Instructions for the task => Using the records below, count the lines containing "seconds" and give only the total.

━━━ Available data

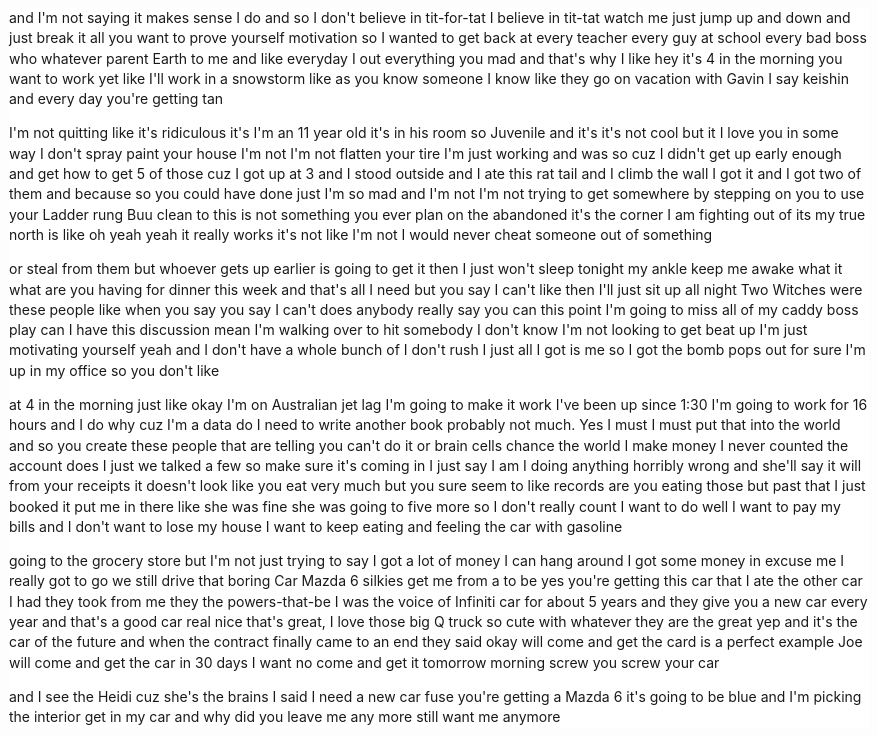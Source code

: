 <timemark seconds="6989" />

and I'm not saying it makes sense I do and so I don't believe in tit-for-tat I believe in tit-tat watch me just jump up and down and just break it all you want to prove yourself motivation so I wanted to get back at every teacher every guy at school every bad boss who whatever parent Earth to me and like everyday I out everything you mad and that's why I like hey it's 4 in the morning you want to work yet like I'll work in a snowstorm like as you know someone I know like they go on vacation with Gavin I say keishin and every day you're getting tan

<timemark seconds="7037" />

I'm not quitting like it's ridiculous it's I'm an 11 year old it's in his room so Juvenile and it's it's not cool but it I love you in some way I don't spray paint your house I'm not I'm not flatten your tire I'm just working and was so cuz I didn't get up early enough and get how to get 5 of those cuz I got up at 3 and I stood outside and I ate this rat tail and I climb the wall I got it and I got two of them and because so you could have done just I'm so mad and I'm not I'm not trying to get somewhere by stepping on you to use your Ladder rung Buu clean to this is not something you ever plan on the abandoned it's the corner I am fighting out of its my true north is like oh yeah yeah it really works it's not like I'm not I would never cheat someone out of something

<timemark seconds="7097" />

or steal from them but whoever gets up earlier is going to get it then I just won't sleep tonight my ankle keep me awake what it what are you having for dinner this week and that's all I need but you say I can't like then I'll just sit up all night Two Witches were these people like when you say you say I can't does anybody really say you can this point I'm going to miss all of my caddy boss play can I have this discussion mean I'm walking over to hit somebody I don't know I'm not looking to get beat up I'm just motivating yourself yeah and I don't have a whole bunch of I don't rush I just all I got is me so I got the bomb pops out for sure I'm up in my office so you don't like

<timemark seconds="7157" />

at 4 in the morning just like okay I'm on Australian jet lag I'm going to make it work I've been up since 1:30 I'm going to work for 16 hours and I do why cuz I'm a data do I need to write another book probably not much. Yes I must I must put that into the world and so you create these people that are telling you can't do it or brain cells chance the world I make money I never counted the account does I just we talked a few so make sure it's coming in I just say I am I doing anything horribly wrong and she'll say it will from your receipts it doesn't look like you eat very much but you sure seem to like records are you eating those but past that I just booked it put me in there like she was fine she was going to five more so I don't really count I want to do well I want to pay my bills and I don't want to lose my house I want to keep eating and feeling the car with gasoline

<timemark seconds="7217" />

going to the grocery store but I'm not just trying to say I got a lot of money I can hang around I got some money in excuse me I really got to go we still drive that boring Car Mazda 6 silkies get me from a to be yes you're getting this car that I ate the other car I had they took from me they the powers-that-be I was the voice of Infiniti car for about 5 years and they give you a new car every year and that's a good car real nice that's great, I love those big Q truck so cute with whatever they are the great yep and it's the car of the future and when the contract finally came to an end they said okay will come and get the card is a perfect example Joe will come and get the car in 30 days I want no come and get it tomorrow morning screw you screw your car

<timemark seconds="7277" />

and I see the Heidi cuz she's the brains I said I need a new car fuse you're getting a Mazda 6 it's going to be blue and I'm picking the interior get in my car and why did you leave me any more still want me anymore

━━━━━━

Solved exercise => 6